* [Directions for this task]: From the listing below, retype exactly the line holding "Marcos Vinicius dos Santos Ribeiro", the line holding "## What's Inside", and the lines between them; skip everything else.
○ ○ ○
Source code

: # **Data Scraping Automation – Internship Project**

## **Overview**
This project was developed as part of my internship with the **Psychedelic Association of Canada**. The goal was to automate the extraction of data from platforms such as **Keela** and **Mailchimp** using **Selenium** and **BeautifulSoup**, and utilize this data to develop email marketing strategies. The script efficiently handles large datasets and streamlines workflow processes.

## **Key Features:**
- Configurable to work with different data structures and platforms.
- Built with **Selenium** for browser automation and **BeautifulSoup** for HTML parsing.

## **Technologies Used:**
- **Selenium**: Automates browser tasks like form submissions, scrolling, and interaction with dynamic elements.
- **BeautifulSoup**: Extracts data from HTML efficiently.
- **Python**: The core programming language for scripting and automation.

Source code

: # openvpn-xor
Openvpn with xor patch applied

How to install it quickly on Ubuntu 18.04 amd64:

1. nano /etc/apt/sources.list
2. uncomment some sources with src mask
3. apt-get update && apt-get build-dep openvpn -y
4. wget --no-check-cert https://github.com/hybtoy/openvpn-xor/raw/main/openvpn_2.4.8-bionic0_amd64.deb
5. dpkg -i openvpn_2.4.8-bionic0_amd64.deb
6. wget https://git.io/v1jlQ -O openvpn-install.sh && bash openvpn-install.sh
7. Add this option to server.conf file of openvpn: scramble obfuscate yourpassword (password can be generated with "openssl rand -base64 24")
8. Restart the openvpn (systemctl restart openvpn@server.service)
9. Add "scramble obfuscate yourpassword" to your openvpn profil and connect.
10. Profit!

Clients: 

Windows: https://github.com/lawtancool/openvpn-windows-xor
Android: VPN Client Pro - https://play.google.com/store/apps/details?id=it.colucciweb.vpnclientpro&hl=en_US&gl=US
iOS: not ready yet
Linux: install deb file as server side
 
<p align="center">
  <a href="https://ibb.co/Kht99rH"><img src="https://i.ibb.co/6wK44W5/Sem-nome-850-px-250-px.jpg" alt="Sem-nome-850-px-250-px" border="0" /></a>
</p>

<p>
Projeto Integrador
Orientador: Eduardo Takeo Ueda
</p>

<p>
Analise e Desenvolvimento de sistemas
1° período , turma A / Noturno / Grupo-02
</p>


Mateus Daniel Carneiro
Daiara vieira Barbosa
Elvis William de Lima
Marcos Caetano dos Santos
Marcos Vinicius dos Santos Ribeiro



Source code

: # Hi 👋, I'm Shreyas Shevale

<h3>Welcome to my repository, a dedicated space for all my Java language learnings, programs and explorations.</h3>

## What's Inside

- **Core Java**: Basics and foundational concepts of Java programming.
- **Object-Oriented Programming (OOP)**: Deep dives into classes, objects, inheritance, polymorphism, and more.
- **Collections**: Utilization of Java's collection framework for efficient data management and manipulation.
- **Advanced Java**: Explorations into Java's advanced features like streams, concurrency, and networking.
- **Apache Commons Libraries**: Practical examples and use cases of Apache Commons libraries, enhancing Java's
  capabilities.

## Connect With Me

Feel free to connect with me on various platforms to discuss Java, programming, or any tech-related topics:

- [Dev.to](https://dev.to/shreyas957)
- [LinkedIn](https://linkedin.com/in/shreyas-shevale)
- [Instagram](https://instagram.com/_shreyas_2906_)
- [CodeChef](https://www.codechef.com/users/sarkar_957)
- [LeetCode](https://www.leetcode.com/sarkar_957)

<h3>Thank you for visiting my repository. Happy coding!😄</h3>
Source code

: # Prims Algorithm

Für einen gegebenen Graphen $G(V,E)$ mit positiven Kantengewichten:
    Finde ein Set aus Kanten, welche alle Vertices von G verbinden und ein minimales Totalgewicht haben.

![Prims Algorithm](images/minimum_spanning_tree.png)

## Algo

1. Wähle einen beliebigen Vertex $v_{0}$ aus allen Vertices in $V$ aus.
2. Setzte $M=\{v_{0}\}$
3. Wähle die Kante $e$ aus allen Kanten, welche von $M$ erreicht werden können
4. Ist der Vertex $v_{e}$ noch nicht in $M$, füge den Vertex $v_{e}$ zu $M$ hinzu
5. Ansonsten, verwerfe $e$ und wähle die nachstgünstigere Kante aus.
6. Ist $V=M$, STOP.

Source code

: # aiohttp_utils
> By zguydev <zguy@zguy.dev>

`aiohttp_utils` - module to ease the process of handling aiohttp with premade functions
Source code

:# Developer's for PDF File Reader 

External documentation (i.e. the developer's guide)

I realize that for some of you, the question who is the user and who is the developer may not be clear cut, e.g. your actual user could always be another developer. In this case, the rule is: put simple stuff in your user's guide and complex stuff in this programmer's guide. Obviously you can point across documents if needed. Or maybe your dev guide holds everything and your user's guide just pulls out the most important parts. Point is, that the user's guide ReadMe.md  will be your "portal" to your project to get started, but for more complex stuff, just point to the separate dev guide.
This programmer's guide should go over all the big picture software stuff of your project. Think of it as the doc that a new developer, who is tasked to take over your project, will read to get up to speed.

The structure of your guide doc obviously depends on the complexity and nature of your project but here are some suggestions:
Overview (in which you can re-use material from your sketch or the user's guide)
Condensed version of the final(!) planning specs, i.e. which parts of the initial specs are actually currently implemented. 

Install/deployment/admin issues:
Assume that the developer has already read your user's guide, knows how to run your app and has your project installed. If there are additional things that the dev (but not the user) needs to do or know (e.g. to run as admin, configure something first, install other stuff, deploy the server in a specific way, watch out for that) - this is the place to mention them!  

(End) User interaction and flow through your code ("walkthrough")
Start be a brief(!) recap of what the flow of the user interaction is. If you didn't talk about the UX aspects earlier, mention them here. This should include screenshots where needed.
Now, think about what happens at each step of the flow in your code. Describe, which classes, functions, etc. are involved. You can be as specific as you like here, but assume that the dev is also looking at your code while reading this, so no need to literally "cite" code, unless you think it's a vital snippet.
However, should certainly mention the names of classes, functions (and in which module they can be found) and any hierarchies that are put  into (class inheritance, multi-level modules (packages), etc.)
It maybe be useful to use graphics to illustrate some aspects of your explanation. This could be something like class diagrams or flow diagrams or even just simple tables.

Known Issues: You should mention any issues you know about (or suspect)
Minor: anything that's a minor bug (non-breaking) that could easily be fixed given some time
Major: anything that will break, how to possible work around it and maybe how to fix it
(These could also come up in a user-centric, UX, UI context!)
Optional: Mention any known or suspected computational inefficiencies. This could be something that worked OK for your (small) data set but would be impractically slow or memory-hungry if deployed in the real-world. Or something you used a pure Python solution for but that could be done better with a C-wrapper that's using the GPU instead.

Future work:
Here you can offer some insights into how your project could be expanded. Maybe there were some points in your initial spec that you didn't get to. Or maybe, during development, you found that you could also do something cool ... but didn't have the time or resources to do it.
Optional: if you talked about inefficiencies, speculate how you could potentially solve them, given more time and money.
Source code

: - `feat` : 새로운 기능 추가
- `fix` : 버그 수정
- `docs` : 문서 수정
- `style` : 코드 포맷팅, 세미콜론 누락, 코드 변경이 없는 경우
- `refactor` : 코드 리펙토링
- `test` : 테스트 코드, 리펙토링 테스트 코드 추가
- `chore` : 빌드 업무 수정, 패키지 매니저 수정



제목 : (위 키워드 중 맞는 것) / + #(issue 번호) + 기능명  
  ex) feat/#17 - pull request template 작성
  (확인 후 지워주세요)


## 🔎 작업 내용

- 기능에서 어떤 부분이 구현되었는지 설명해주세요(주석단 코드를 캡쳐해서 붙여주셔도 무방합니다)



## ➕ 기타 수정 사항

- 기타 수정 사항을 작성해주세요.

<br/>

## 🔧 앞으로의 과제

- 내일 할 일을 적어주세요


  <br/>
○ ○ ○
* [Response for this exercise]:
Marcos Vinicius dos Santos Ribeiro



Source code

: # Hi 👋, I'm Shreyas Shevale

<h3>Welcome to my repository, a dedicated space for all my Java language learnings, programs and explorations.</h3>

## What's Inside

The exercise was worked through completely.